Filter the records below for the word "wave". Copy each line that holds it.

RECORDS SUPPLIED: Begin

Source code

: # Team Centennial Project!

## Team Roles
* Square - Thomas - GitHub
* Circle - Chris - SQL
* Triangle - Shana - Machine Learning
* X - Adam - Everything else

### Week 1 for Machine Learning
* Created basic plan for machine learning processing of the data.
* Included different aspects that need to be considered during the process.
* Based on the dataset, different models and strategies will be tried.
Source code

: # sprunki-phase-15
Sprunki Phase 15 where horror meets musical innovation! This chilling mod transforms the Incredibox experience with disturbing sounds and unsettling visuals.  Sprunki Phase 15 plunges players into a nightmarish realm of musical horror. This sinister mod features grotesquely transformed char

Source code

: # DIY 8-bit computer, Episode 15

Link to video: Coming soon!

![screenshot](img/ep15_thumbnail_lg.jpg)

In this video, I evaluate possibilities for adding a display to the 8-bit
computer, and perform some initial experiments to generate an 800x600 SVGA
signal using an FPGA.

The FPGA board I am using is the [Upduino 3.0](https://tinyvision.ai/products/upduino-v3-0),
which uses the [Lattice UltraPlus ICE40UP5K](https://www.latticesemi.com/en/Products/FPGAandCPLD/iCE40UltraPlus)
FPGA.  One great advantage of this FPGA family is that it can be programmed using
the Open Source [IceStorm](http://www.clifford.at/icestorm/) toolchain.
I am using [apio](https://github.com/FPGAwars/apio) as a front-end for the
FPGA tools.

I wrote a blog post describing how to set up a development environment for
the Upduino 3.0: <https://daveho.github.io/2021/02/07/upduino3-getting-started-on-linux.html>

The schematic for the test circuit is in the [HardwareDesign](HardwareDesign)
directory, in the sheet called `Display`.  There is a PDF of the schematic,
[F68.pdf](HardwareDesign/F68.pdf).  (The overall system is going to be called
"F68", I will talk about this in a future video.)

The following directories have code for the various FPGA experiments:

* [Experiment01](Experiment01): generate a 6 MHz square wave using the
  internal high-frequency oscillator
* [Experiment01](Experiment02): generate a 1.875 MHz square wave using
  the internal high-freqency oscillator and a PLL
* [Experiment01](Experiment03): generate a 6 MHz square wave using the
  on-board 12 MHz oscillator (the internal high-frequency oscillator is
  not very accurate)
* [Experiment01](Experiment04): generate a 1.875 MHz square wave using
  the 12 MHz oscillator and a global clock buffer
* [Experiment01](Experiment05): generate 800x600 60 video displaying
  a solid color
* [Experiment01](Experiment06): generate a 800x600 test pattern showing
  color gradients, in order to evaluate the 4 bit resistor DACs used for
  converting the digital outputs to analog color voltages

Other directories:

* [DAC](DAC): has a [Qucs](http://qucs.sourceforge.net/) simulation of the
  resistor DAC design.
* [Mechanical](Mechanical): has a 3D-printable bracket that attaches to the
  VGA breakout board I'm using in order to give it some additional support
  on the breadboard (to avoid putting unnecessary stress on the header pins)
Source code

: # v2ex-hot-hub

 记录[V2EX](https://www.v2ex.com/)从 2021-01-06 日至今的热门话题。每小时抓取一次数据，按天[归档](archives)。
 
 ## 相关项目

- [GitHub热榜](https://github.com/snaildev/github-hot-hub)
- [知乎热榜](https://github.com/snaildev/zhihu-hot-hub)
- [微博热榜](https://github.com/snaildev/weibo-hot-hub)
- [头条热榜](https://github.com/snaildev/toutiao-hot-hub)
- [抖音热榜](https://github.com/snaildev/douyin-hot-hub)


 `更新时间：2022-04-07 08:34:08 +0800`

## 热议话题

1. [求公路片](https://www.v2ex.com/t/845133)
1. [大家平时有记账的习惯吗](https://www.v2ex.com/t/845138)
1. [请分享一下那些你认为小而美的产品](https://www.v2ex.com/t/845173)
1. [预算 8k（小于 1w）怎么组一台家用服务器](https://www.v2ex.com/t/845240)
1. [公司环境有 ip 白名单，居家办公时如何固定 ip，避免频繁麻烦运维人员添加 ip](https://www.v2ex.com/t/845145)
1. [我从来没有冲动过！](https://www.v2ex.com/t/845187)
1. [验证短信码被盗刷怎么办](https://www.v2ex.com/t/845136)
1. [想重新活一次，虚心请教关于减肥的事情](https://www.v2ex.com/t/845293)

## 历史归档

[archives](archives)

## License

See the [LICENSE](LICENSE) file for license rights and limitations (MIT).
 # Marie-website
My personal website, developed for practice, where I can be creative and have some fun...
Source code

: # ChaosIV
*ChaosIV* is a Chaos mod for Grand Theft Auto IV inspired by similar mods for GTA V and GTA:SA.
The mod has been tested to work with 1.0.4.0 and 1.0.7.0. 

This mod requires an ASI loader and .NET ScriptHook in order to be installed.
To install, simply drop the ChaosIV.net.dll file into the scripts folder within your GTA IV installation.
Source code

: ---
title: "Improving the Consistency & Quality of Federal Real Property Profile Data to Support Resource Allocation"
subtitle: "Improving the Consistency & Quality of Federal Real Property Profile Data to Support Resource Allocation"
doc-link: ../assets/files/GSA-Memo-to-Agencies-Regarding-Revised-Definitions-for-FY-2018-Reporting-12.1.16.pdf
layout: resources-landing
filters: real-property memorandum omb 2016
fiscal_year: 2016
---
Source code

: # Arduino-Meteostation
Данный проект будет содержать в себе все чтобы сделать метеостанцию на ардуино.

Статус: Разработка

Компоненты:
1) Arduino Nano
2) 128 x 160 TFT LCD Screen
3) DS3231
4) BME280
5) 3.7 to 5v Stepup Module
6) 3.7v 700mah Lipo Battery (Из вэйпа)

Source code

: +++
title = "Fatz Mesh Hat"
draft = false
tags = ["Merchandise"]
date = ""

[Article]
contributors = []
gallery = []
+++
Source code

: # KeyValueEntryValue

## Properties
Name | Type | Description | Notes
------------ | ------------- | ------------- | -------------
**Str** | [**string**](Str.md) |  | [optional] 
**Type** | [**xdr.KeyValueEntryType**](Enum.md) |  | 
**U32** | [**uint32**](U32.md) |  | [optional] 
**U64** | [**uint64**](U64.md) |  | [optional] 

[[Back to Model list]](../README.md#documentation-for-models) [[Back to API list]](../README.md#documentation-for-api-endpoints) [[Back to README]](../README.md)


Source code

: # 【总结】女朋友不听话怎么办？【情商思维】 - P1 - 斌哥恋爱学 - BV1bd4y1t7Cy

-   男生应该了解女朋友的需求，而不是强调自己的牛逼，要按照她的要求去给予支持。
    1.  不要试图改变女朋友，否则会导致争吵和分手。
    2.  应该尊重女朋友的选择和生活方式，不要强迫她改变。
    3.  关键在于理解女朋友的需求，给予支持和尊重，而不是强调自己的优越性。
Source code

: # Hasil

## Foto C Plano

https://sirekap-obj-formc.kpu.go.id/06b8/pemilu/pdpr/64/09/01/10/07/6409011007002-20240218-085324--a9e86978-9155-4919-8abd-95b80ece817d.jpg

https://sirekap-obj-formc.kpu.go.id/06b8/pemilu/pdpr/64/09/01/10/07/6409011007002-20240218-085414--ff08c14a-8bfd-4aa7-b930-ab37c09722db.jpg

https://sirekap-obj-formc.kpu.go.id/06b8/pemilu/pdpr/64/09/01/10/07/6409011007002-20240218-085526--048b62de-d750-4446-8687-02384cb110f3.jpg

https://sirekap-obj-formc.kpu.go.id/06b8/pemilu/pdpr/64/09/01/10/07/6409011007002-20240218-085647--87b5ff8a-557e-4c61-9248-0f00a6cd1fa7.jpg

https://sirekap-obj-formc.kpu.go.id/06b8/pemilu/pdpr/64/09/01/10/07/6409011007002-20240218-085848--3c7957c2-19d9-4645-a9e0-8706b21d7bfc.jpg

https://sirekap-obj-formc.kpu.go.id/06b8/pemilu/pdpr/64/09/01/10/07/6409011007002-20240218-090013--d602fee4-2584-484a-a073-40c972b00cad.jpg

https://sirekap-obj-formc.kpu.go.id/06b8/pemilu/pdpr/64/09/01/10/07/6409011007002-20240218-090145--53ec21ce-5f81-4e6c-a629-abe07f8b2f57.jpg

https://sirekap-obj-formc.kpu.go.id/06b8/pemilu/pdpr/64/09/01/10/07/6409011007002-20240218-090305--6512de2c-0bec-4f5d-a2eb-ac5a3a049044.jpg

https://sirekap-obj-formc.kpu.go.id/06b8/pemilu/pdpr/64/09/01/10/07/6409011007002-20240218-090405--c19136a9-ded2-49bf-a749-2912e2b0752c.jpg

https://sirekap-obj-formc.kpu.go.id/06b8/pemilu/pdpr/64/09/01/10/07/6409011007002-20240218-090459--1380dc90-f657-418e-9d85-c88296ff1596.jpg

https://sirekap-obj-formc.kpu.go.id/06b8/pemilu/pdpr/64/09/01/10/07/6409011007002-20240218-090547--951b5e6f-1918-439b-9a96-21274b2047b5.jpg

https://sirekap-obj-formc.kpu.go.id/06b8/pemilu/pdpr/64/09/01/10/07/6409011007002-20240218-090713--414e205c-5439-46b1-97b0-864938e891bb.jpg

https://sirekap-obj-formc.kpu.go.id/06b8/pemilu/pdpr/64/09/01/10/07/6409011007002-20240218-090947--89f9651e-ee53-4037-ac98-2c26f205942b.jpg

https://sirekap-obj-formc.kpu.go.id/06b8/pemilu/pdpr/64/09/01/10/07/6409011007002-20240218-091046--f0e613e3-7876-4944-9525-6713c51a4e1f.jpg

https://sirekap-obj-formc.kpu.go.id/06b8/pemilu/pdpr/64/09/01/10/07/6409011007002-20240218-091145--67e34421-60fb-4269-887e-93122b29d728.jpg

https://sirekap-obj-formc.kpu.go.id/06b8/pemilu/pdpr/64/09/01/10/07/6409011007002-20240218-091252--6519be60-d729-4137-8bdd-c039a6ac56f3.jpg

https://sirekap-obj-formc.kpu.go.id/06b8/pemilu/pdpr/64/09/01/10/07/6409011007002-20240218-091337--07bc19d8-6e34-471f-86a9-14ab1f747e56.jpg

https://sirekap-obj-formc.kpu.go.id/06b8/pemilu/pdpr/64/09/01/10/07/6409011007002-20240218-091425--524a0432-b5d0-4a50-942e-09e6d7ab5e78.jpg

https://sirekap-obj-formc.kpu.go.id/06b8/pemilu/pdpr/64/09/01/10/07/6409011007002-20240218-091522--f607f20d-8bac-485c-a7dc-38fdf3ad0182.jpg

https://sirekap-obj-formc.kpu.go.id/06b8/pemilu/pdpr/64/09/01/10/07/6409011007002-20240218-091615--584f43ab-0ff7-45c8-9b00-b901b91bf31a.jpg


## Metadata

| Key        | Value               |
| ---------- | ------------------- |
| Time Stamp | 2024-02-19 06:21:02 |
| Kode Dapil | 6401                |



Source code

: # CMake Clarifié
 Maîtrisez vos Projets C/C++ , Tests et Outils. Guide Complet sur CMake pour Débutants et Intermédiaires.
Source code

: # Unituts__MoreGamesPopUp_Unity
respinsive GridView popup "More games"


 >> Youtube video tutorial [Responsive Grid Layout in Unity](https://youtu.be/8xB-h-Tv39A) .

RECORDS SUPPLIED: End

◆ **THE ANSWER**:
* [Experiment01](Experiment01): generate a 6 MHz square wave using the
* [Experiment01](Experiment02): generate a 1.875 MHz square wave using
* [Experiment01](Experiment03): generate a 6 MHz square wave using the
* [Experiment01](Experiment04): generate a 1.875 MHz square wave using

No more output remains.